== Source material ==
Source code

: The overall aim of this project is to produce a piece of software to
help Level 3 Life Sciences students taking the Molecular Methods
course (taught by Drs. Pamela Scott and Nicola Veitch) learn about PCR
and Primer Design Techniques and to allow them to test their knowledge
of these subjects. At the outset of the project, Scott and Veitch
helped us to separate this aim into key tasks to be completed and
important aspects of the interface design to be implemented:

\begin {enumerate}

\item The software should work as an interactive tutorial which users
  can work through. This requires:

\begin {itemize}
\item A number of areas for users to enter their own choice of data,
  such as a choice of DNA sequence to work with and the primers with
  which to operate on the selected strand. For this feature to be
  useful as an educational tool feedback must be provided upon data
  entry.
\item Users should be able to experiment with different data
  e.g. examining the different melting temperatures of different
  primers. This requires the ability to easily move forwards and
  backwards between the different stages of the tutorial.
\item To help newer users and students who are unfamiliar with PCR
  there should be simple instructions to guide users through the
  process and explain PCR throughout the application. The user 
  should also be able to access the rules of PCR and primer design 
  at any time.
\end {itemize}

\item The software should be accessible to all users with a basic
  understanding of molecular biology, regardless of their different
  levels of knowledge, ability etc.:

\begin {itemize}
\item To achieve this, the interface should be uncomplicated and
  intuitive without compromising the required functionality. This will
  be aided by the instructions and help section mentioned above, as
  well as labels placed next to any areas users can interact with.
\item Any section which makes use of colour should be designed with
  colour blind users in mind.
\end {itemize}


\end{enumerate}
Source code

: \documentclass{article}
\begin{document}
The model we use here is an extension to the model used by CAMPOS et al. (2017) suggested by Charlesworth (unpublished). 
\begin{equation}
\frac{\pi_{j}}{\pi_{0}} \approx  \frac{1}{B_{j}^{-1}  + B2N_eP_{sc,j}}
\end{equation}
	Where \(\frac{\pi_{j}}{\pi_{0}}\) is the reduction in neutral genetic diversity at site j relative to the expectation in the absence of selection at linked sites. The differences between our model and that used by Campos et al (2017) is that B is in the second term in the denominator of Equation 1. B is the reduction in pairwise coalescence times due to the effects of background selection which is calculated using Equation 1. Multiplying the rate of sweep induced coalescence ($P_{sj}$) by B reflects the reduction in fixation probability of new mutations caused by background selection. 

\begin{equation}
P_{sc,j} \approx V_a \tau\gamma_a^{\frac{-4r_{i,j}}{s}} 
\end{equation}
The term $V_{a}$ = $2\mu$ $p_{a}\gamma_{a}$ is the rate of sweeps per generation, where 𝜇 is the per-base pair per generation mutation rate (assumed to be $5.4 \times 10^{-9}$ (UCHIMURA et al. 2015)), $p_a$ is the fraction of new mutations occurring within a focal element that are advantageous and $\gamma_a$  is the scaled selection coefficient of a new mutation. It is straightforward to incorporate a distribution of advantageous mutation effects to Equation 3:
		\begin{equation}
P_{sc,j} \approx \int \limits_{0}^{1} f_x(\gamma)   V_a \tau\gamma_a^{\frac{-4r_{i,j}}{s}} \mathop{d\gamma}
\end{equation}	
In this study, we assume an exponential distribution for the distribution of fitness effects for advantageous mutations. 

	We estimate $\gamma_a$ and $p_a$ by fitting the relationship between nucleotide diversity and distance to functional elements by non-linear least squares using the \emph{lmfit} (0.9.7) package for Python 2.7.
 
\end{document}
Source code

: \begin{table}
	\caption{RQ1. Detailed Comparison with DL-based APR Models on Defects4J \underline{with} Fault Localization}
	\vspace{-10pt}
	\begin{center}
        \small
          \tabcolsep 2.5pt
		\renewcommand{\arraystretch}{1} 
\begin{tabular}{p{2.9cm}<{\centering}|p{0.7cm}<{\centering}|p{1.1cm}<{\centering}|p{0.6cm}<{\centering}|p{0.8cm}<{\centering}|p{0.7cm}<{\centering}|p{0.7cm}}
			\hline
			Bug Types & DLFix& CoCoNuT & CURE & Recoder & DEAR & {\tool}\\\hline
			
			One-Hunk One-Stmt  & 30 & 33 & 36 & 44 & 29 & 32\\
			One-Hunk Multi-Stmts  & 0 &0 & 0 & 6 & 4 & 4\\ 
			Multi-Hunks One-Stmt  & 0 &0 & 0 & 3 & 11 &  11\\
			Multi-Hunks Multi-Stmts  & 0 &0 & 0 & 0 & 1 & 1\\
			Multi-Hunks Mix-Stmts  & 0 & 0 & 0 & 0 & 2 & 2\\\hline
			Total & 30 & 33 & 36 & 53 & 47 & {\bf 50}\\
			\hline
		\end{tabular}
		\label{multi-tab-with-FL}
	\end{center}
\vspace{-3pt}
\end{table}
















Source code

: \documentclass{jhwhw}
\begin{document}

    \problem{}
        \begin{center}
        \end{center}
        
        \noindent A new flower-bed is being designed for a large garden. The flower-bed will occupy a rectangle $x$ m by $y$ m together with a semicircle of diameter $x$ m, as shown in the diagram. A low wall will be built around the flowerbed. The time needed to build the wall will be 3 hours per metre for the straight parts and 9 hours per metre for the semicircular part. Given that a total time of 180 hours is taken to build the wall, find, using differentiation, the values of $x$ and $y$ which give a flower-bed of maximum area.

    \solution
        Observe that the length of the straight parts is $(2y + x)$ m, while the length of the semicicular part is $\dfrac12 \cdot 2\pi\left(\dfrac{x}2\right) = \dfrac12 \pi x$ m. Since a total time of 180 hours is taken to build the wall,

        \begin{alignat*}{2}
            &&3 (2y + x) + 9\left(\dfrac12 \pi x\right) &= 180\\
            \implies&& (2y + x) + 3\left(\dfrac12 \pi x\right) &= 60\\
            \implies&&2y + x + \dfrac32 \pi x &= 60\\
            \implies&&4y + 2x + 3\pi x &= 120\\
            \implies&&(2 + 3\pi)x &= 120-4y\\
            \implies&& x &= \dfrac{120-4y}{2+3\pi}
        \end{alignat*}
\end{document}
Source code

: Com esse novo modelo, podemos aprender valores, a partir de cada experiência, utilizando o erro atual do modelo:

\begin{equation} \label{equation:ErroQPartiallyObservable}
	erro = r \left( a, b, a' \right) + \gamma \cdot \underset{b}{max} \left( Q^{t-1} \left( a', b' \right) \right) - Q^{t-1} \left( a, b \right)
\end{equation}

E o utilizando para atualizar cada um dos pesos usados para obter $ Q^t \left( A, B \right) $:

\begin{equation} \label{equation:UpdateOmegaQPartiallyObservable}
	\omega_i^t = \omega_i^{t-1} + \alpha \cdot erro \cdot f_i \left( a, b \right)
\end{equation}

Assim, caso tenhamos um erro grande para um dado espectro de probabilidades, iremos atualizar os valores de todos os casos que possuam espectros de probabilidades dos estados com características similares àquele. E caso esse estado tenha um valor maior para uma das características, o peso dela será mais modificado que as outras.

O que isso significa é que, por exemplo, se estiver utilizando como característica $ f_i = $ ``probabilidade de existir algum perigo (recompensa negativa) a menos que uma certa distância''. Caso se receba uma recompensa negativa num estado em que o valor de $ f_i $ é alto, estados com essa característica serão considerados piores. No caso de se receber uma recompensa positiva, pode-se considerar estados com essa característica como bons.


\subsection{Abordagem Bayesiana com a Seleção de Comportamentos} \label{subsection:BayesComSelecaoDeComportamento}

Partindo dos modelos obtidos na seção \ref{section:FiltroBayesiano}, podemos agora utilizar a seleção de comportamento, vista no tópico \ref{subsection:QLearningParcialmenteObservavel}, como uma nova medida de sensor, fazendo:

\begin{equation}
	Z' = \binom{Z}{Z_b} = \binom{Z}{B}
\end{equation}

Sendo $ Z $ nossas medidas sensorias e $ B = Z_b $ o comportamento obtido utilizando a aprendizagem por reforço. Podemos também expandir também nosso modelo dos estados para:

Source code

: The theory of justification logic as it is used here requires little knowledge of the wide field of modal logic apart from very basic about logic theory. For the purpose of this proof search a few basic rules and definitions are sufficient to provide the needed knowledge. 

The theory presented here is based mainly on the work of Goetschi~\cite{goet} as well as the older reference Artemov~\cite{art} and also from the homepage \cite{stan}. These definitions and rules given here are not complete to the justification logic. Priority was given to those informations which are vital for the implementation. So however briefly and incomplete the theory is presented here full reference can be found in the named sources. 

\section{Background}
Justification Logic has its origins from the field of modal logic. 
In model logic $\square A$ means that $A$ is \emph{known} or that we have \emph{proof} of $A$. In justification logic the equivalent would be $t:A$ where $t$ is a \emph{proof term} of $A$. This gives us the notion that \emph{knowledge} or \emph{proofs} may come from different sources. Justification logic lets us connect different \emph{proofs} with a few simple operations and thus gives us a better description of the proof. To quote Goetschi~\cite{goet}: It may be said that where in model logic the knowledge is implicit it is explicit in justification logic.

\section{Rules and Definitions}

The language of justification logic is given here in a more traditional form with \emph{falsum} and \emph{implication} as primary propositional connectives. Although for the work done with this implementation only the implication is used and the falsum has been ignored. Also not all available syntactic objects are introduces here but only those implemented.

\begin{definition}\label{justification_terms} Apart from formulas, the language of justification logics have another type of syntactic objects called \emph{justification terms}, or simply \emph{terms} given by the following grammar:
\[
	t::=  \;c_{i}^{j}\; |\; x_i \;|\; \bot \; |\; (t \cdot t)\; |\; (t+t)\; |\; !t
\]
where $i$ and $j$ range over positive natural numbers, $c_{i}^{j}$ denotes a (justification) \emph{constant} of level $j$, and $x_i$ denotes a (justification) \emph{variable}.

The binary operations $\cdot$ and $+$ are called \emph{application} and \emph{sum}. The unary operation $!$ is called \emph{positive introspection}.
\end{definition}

== The task ==
Write down exactly every line of the material above up to and including the line containing "primers. This requires".

== Solution for this exercise ==
Source code

: The overall aim of this project is to produce a piece of software to
help Level 3 Life Sciences students taking the Molecular Methods
course (taught by Drs. Pamela Scott and Nicola Veitch) learn about PCR
and Primer Design Techniques and to allow them to test their knowledge
of these subjects. At the outset of the project, Scott and Veitch
helped us to separate this aim into key tasks to be completed and
important aspects of the interface design to be implemented:

\begin {enumerate}

\item The software should work as an interactive tutorial which users
  can work through. This requires:

\begin {itemize}
\item A number of areas for users to enter their own choice of data,
  such as a choice of DNA sequence to work with and the primers with
  which to operate on the selected strand. For this feature to be
  useful as an educational tool feedback must be provided upon data
  entry.
\item Users should be able to experiment with different data
  e.g. examining the different melting temperatures of different
  primers. This requires the ability to easily move forwards and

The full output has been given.